* What the exercise asks *
From the first line of the listing to the last, set down everything exactly, but skip the images.

* Data supplied *
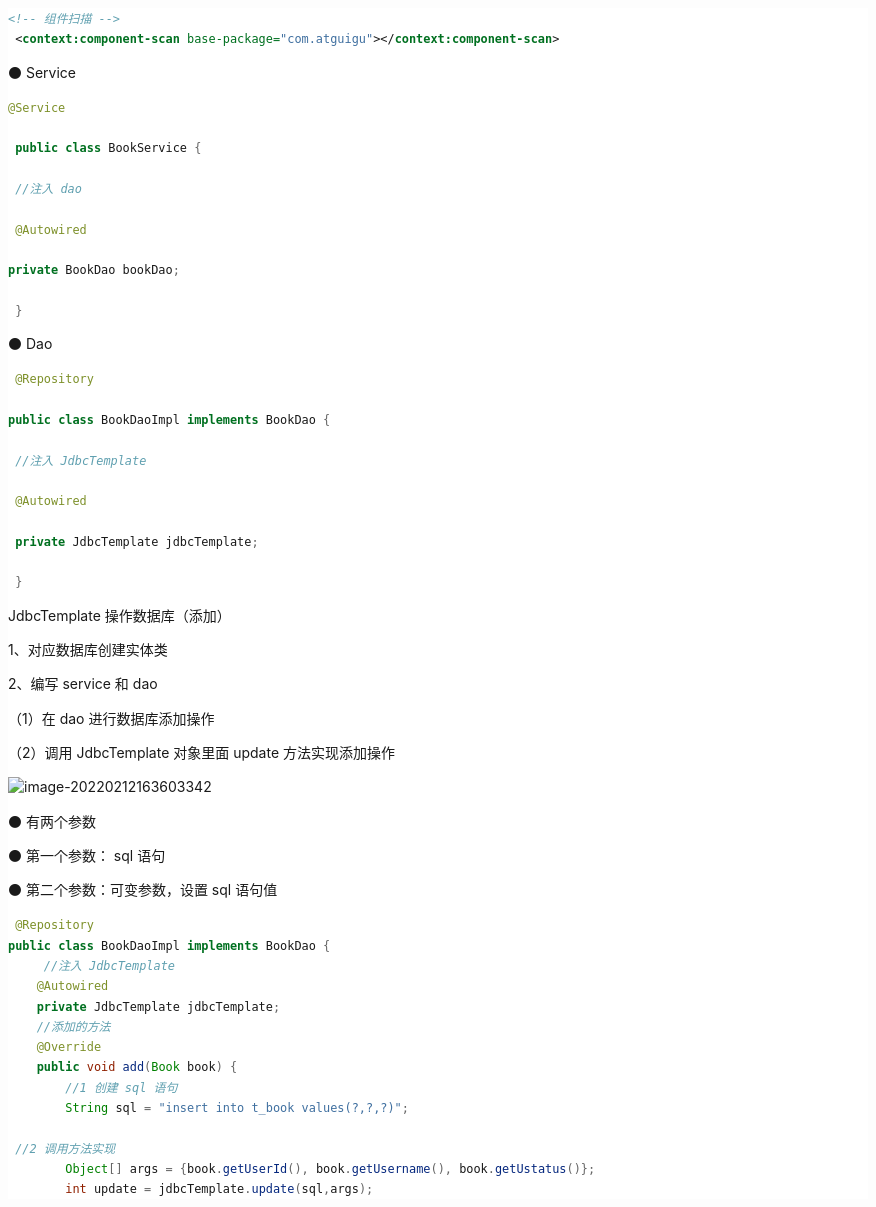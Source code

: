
 ```xml
<!-- 组件扫描 -->
 <context:component-scan base-package="com.atguigu"></context:component-scan>
```

 ⚫ Service 

```java
@Service

 public class BookService {

 //注入 dao

 @Autowired 

private BookDao bookDao;

 }
```



⚫ Dao

```java
 @Repository

public class BookDaoImpl implements BookDao {

 //注入 JdbcTemplate

 @Autowired

 private JdbcTemplate jdbcTemplate;

 }
```

JdbcTemplate 操作数据库（添加）

1、对应数据库创建实体类 

2、编写 service 和 dao 

（1）在 dao 进行数据库添加操作

 （2）调用 JdbcTemplate 对象里面 update 方法实现添加操作

![image-20220212163603342](E:\Users\soyon\Pictures\学习\image-20220212163603342.png)

 ⚫ 有两个参数

 ⚫ 第一个参数： sql 语句

 ⚫ 第二个参数：可变参数，设置 sql 语句值

```java
 @Repository
public class BookDaoImpl implements BookDao { 
     //注入 JdbcTemplate
    @Autowired
    private JdbcTemplate jdbcTemplate;
    //添加的方法
    @Override
    public void add(Book book) {
        //1 创建 sql 语句
        String sql = "insert into t_book values(?,?,?)";

 //2 调用方法实现
        Object[] args = {book.getUserId(), book.getUsername(), book.getUstatus()};
        int update = jdbcTemplate.update(sql,args);
```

* Response for this exercise *
Source code

:
 ```xml
<!-- 组件扫描 -->
 <context:component-scan base-package="com.atguigu"></context:component-scan>
```

 ⚫ Service 

```java
@Service

 public class BookService {

 //注入 dao

 @Autowired 

private BookDao bookDao;

 }
```



⚫ Dao

```java
 @Repository

public class BookDaoImpl implements BookDao {

 //注入 JdbcTemplate

 @Autowired

 private JdbcTemplate jdbcTemplate;

 }
```

JdbcTemplate 操作数据库（添加）

1、对应数据库创建实体类 

2、编写 service 和 dao 

（1）在 dao 进行数据库添加操作

 （2）调用 JdbcTemplate 对象里面 update 方法实现添加操作

![image-20220212163603342](E:\Users\soyon\Pictures\学习\image-20220212163603342.png)

 ⚫ 有两个参数

 ⚫ 第一个参数： sql 语句

 ⚫ 第二个参数：可变参数，设置 sql 语句值

```java
 @Repository
public class BookDaoImpl implements BookDao { 
     //注入 JdbcTemplate
    @Autowired
    private JdbcTemplate jdbcTemplate;
    //添加的方法
    @Override
    public void add(Book book) {
        //1 创建 sql 语句
        String sql = "insert into t_book values(?,?,?)";

 //2 调用方法实现
        Object[] args = {book.getUserId(), book.getUsername(), book.getUstatus()};
        int update = jdbcTemplate.update(sql,args);
```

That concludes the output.